Esta transición no solo reducirá emisiones, sino que también puede generar beneficios adicionales: mayor resiliencia y soberanía energética, oportunidades de industrialización y empleo cualificado, mejora de la imagen de sostenibilidad del destino turístico e innovación exportable a otros archipiélagos.
El turismo constituye un pilar esencial de la economía canaria: aporta el 36% del PIB y emplea a cerca del 40% de la población activa.
Cada año, la región recibe unos 15 millones de turistas internacionales, que llegan a través de un sistema aéreo integrado por 53 aerolíneas y ocho aeropuertos (seis internacionales). En conjunto, por los aeropuertos canarios transitan alrededor de 52 millones de pasajeros al año, con proyectos de ampliación en Tenerife Sur, Tenerife Norte-Ciudad de La Laguna y César Manrique-Lanzarote.
La aviación resulta insustituible para la conectividad tanto exterior como interinsular.
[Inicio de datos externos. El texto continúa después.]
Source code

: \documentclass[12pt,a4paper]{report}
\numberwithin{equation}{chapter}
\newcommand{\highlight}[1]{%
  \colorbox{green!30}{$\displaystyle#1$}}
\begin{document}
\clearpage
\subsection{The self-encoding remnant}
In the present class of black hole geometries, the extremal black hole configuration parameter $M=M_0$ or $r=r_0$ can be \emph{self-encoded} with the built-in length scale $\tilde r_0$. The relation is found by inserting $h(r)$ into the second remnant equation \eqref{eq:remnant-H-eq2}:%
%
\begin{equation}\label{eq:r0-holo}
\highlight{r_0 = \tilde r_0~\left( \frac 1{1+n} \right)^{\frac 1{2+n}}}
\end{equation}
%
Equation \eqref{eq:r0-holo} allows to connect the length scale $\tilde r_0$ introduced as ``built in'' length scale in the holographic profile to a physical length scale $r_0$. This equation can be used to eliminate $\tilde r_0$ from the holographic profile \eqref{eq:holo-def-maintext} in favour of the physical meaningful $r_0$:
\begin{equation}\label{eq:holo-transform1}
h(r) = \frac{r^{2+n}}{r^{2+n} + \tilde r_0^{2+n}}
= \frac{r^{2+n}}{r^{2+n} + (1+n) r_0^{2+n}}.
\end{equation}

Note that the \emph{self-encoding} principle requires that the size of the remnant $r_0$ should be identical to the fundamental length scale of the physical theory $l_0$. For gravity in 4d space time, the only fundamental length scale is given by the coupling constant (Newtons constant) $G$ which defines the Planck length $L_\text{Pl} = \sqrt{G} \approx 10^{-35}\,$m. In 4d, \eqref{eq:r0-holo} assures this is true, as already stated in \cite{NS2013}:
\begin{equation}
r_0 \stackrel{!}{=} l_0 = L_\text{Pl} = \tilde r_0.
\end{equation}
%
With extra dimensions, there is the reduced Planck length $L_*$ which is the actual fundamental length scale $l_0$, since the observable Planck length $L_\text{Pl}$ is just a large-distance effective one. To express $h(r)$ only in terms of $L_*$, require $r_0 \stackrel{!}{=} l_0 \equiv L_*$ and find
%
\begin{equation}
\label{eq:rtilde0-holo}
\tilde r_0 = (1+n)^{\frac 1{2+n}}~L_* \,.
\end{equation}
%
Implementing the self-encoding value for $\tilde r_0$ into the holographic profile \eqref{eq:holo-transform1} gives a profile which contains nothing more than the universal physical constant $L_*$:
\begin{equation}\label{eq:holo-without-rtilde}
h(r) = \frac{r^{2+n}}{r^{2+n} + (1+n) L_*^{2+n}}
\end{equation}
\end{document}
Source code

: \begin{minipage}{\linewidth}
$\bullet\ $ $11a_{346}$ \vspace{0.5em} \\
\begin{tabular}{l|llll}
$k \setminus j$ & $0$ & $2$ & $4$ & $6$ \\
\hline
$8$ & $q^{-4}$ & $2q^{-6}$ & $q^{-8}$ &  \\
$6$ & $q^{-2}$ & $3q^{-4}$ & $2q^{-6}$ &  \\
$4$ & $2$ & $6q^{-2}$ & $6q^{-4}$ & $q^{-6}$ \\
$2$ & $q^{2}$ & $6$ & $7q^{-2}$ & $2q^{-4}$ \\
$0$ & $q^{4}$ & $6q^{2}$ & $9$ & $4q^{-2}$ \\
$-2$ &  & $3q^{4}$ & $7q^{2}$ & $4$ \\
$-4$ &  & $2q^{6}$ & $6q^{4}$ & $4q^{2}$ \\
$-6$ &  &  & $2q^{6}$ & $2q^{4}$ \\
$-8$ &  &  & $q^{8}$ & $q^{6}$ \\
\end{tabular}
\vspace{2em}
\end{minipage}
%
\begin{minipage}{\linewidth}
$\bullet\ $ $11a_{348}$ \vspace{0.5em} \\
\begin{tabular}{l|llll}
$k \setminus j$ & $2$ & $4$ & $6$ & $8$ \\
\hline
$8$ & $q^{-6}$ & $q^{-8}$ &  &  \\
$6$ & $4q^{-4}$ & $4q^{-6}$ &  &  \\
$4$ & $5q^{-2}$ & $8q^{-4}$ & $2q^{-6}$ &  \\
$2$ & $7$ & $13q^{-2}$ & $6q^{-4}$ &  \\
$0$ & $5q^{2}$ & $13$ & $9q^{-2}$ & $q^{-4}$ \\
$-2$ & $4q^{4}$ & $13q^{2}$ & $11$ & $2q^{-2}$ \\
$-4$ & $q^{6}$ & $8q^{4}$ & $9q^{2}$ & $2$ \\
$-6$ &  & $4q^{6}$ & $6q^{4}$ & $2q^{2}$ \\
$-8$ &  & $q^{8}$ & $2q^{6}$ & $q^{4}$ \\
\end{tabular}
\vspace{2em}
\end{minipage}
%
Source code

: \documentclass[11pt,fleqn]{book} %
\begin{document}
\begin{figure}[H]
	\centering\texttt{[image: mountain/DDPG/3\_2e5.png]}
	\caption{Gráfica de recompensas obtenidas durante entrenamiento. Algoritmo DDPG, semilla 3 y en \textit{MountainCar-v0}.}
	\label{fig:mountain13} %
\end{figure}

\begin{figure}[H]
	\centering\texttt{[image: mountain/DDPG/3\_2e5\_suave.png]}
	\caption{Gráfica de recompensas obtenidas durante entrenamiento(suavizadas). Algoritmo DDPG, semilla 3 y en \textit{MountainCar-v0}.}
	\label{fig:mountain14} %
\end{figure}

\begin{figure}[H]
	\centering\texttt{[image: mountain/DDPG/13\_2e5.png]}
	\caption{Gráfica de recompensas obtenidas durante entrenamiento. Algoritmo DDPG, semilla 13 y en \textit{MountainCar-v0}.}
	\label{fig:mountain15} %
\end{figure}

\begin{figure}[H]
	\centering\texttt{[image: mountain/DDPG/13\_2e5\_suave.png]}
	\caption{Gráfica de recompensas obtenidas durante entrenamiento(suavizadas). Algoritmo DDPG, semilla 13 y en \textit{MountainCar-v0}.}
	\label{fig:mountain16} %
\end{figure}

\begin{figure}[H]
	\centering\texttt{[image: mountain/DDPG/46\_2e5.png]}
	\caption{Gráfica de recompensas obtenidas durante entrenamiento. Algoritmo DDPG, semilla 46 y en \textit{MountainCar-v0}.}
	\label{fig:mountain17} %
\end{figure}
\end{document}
Sin embargo, esta dependencia se ve reforzada por el elevado uso de combustibles fósiles, lo que incrementa la vulnerabilidad energética por la imposibilidad de recurrir a otros modos de transporte.
La Fundación Ecología y Desarrollo (Ecodes) plantea la producción interna de SAF como una alternativa viable tanto de origen biológico como de combustibles renovables de procedencia no biológica, con especial foco en el abastecimiento de vuelos interinsulares.
En los biocombustibles, el análisis “debe considerar la capacidad de recolección local de residuos, lo que permitiría mejorar la gestión de desechos, impulsar la economía circular y generar energía a partir de recursos sin otra vía de aprovechamiento, a fin de evitar su vertido en los saturados vertederos insulares”.
Todo ello, con la premisa de garantizar una capacidad de adaptación sin depender principalmente de materias primas importadas.

Los combustibles renovables de origen no biológico ofrecen un mayor potencial de escalabilidad, apoyados en la generación renovable, el despliegue de proyectos de hidrógeno verde y la captura de CO2.
Canarias se convertirá en un polo de innovación energética si se aprovechan sus recursos naturales y se refuerza el conocimiento técnico disponible.
Con el propósito de reducir las emisiones de CO2 de la aviación en la Unión Europea, en 2023 se aprobó un reglamento que establece un porcentaje mínimo del 2% de combustible de aviación sostenible a partir de 2025 y, de 2030 en adelante, un 1,2% de combustible sintético.
De aplicarse la normativa en Canarias, solo El Hierro y La Gomera quedarían fuera por no cumplir los criterios.